Jessica Perry//May 11, 2020
New Jersey’s Economic Development Authority has more than $41 million in state aid at various stages of deployment, funds meant as a lifeline to businesses struggling to generate revenue with the restrictions imposed to halt the spread of COVID-19. The amount could total about $100 million depending on what kinds of federal and philanthropic dollars come through to the state.
The first program, the EDA’s Small Business Emergency Grant Assistance Program, clocks in at $5 million. Just over an hour after applications went live in April, the program ran out of money. To date, the agency has paid out just over $3 million in grants to 892 businesses – out of the 942 employers that had been approved for a combined $3.2 million in grants.
All the grants awarded were between $1,000 and $5,000. They were paid to businesses such as liquor stores, cafes, car washes, salons, funeral homes, motels, clothing stores, gyms, dry-cleaners, delis, and sit-in restaurants.
“A recovery cannot start until adequate amounts of working capital are identified and made available,” Tom Bracken, president of the New Jersey Chamber of Commerce, said in a May 5 statement.
The EDA’s $10 million loan program ran out of funds about 30 minutes after applications opened in mid-April. More than 3,500 applicants are seeking a combined $250 million from the pot of money, according to EDA spokesperson Jake McNichol.
“We are in the process of reviewing and analyzing loan applications in order to distribute funds as quickly as possible,” he said in a statement to NJBIZ. “Due to the nature of the Loan Program, the review is more complex and will take longer to complete than for the Grant Program.”
The EDA, according to McNichol, needs to examine the applications in order to gauge whether businesses have the means to pay back the loans.
Those loans are capped at $100,000 a year for New Jersey businesses with up to $5 million in annual revenue. The repayment lasts 10 years, five of which are interest-free and the remainder of which entail rates capped at 3 percent. Payments can be deferred for the first 12 months.
Nonetheless, that “delay,” according to Assemblyman Brian Bergen, R-25th District, was a particular concern at a time when employers were already cash-strapped.
“Businesses aren’t going to be able to take advantage of them,” Bergen said at a remotely held Assembly Appropriations Committee hearing on May 4.
Still, Assemblyman John Burzichelli, D-3rd District, who chairs that committee, defended how the EDA has been handling the aid programs. “The amount of applications they received in both of those programs was simply huge,” he said.
“It’s not as if an effort isn’t being made, but if you consider the demand being made against the normal infrastructure … it’s not balanced because you can’t possibly be prepared for what we’re undertaking here.”

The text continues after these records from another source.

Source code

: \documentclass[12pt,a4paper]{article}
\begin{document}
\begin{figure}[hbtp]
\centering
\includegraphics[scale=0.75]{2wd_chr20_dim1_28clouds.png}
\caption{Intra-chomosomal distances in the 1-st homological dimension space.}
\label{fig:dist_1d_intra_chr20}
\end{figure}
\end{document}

In mid-April, the Casino Reinvestment Development Authority approved a $2 million grant program which in coordination with the EDA will be awarded to Atlantic County and Atlantic City businesses. As of May 4, 274 small businesses had received a combined $899,000 out of the $1 million approved thus far for 316 applicants in and around the seaside resort town.
On April 17, the EDA announced that it picked six community lenders, known as community development financial institutions, that will contribute a combined $20 million to $30 million to struggling businesses, under a program known as the “CDFI Emergency Loan Loss Reserve Fund.” The agency will set aside $10 million to provide guarantees of up to 50 percent of the loan amount so that the banks are guaranteed at least half that amount if the recipients default.

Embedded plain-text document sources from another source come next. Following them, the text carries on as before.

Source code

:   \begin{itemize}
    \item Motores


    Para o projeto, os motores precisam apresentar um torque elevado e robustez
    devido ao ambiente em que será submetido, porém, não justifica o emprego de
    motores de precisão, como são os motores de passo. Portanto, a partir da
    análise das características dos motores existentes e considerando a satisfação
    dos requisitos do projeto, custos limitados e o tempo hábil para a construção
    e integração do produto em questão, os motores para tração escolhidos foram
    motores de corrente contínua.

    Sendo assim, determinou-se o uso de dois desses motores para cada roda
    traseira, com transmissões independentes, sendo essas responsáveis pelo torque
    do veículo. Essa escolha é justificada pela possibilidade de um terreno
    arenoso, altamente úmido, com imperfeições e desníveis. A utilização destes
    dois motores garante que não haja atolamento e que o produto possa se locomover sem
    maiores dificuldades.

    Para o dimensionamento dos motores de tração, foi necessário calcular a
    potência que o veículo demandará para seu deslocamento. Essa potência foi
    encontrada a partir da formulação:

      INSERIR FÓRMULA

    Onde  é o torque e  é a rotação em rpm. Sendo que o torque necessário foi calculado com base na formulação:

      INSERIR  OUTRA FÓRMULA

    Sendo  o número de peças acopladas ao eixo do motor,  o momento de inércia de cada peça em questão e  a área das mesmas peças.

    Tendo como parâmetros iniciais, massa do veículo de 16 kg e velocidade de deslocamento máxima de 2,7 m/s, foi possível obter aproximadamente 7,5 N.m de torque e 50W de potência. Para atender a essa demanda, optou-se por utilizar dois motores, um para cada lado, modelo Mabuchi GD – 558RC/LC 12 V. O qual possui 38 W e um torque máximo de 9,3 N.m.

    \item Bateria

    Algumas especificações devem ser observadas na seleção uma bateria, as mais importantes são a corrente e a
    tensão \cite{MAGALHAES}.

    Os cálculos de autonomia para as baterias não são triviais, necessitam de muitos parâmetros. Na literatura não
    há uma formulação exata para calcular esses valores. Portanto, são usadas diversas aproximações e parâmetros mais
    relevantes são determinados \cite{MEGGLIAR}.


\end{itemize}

The EDA picked New Jersey Community Capital, Regional Business Assistance Corporate, Cooperative Business Assistance Corp., UCEDC, the First Bergen Federal Credit Union and Greater Newark Enterprise Corp. to take part in the loan program.
Another form of state aid, the CDFI Emergency Assistance Grant Program, provides five grants of $250,000 to these banks so they can scale up operations to help with the flood of demand from business owners. Only the First Bergen Federal Credit Union was not chosen to receive one of the grants.
Elsewhere, on April 24, global investment giant Goldman Sachs and lender Pursuit said they were making $10 million available to small businesses. The funds will be disbursed as loans through the Paycheck Protection Program, a federal COVID-19 relief effort that totals more than $600 billion. The loans are forgiven if the recipients use the money to keep workers on the payroll for eight weeks.
As of May 4, there were 314 applications for loans, of which $7.2 million was approved or awarded to 116 businesses, according to Laura Kozien, Pursuit’s marketing director.